(Saved entries)
--------
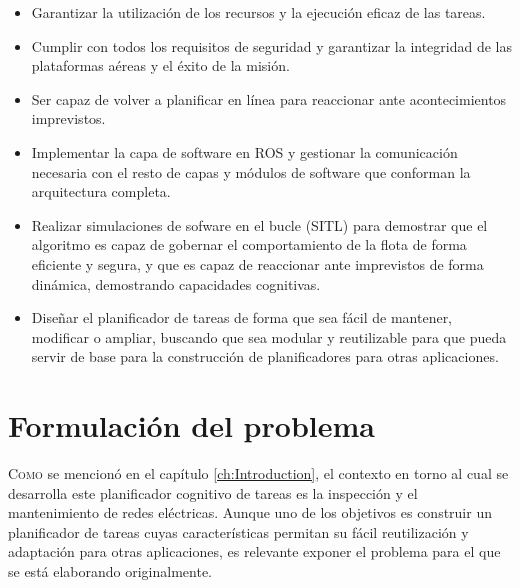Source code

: \documentclass[fontsize=11pt, English=false, Español=true, Myfinal=true, twoside, numbers=noenddot]{scrbook}
\begin{document}
{\begin{itemize}
    \item Garantizar la utilización de los recursos y la ejecución eficaz de las tareas.
    \item Cumplir con todos los requisitos de seguridad y garantizar la integridad de las plataformas aéreas y el éxito de la misión.
    \item Ser capaz de volver a planificar en línea para reaccionar ante acontecimientos imprevistos.
    \item Implementar la capa de software en \gls{ROS} y gestionar la comunicación necesaria con el resto de capas y módulos de software que conforman la arquitectura completa.
    \item Realizar simulaciones de sofware en el bucle (\gls{SITL}) para demostrar que el algoritmo es capaz de gobernar el comportamiento de la flota de forma eficiente y segura, y que es capaz de reaccionar ante imprevistos de forma dinámica, demostrando capacidades cognitivas.
    \item Diseñar el planificador de tareas de forma que sea fácil de mantener, modificar o ampliar, buscando que sea modular y reutilizable para que pueda servir de base para la construcción de planificadores para otras aplicaciones.
\end{itemize}

%
%
% 
%
%
%
\chapter{Formulación del problema}
\label{ch:ProblemFormulation}
\lettrine[lraise=-0.1, lines=2, loversize=0.2]{C}{omo} se mencionó en el capítulo \ref{ch:Introduction}, el contexto en torno al cual se desarrolla este planificador cognitivo de tareas es la inspección y el mantenimiento de redes eléctricas. Aunque uno de los objetivos es construir un planificador de tareas cuyas características permitan su fácil reutilización y adaptación para otras aplicaciones, es relevante exponer el problema para el que se está elaborando originalmente. 

}
\end{document}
--------
*Activity:*
Repeat the data exactly, excluding the pictures.

*Response:*
Source code

: \documentclass[fontsize=11pt, English=false, Español=true, Myfinal=true, twoside, numbers=noenddot]{scrbook}
\begin{document}
{\begin{itemize}
    \item Garantizar la utilización de los recursos y la ejecución eficaz de las tareas.
    \item Cumplir con todos los requisitos de seguridad y garantizar la integridad de las plataformas aéreas y el éxito de la misión.
    \item Ser capaz de volver a planificar en línea para reaccionar ante acontecimientos imprevistos.
    \item Implementar la capa de software en \gls{ROS} y gestionar la comunicación necesaria con el resto de capas y módulos de software que conforman la arquitectura completa.
    \item Realizar simulaciones de sofware en el bucle (\gls{SITL}) para demostrar que el algoritmo es capaz de gobernar el comportamiento de la flota de forma eficiente y segura, y que es capaz de reaccionar ante imprevistos de forma dinámica, demostrando capacidades cognitivas.
    \item Diseñar el planificador de tareas de forma que sea fácil de mantener, modificar o ampliar, buscando que sea modular y reutilizable para que pueda servir de base para la construcción de planificadores para otras aplicaciones.
\end{itemize}

%
%
% 
%
%
%
\chapter{Formulación del problema}
\label{ch:ProblemFormulation}
\lettrine[lraise=-0.1, lines=2, loversize=0.2]{C}{omo} se mencionó en el capítulo \ref{ch:Introduction}, el contexto en torno al cual se desarrolla este planificador cognitivo de tareas es la inspección y el mantenimiento de redes eléctricas. Aunque uno de los objetivos es construir un planificador de tareas cuyas características permitan su fácil reutilización y adaptación para otras aplicaciones, es relevante exponer el problema para el que se está elaborando originalmente. 

}
\end{document}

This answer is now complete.